Look through the entries for the string "Tier", and copy each line that holds it.
Start of Data to process
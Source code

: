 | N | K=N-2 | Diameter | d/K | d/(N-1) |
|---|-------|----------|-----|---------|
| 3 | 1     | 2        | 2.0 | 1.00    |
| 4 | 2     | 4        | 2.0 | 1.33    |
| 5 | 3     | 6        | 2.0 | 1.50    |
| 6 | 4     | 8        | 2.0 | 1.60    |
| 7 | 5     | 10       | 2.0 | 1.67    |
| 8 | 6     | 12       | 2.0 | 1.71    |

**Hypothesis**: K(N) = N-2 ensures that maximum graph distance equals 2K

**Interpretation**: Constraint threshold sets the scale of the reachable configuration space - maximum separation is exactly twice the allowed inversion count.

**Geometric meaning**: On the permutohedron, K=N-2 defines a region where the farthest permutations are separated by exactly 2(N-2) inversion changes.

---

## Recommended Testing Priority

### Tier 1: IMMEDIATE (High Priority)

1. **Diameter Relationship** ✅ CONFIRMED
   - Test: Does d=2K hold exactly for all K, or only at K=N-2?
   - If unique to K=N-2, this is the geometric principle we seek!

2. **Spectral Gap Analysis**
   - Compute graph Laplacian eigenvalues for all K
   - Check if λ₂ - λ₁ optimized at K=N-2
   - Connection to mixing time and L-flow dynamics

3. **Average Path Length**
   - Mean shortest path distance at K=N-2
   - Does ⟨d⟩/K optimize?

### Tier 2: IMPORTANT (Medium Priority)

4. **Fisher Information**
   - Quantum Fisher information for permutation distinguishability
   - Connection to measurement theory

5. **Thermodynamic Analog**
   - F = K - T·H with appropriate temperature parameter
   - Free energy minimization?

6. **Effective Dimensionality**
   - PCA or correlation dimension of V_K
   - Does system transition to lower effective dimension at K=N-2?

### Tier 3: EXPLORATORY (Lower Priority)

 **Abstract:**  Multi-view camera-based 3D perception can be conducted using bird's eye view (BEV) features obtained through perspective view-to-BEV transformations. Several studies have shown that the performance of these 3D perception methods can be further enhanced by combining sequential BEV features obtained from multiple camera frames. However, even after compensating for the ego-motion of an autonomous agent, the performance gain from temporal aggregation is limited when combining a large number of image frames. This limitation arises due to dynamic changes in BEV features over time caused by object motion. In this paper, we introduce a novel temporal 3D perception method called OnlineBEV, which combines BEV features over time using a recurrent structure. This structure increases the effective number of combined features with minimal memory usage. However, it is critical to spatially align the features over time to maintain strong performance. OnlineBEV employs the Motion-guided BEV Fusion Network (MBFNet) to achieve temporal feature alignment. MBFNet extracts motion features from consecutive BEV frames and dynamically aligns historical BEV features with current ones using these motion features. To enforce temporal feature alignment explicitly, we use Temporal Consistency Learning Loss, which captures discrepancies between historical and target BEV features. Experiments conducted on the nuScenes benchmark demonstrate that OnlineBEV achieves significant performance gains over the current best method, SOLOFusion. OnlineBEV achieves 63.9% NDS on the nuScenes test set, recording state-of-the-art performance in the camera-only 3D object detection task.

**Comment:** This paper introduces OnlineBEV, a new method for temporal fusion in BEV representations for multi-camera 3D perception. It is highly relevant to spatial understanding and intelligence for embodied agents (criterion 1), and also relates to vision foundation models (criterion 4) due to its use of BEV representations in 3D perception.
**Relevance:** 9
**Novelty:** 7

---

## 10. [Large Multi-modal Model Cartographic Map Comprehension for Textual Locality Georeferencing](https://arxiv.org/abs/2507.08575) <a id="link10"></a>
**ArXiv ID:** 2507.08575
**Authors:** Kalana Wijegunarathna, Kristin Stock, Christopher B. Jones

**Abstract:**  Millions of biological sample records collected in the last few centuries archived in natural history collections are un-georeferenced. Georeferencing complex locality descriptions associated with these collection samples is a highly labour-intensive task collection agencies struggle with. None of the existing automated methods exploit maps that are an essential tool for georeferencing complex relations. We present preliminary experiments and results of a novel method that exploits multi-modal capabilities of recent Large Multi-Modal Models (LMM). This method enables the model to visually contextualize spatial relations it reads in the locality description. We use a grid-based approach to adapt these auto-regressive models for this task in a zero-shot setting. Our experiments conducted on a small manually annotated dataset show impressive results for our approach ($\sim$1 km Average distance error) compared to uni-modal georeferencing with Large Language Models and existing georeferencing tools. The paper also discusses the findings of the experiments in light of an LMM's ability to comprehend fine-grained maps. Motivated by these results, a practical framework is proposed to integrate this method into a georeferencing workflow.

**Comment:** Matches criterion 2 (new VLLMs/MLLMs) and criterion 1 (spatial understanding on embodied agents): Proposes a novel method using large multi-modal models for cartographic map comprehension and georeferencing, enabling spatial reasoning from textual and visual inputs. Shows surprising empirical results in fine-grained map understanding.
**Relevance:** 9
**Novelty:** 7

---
End of Data to process
▸ Exercise solution
### Tier 1: IMMEDIATE (High Priority)
### Tier 2: IMPORTANT (Medium Priority)
### Tier 3: EXPLORATORY (Lower Priority)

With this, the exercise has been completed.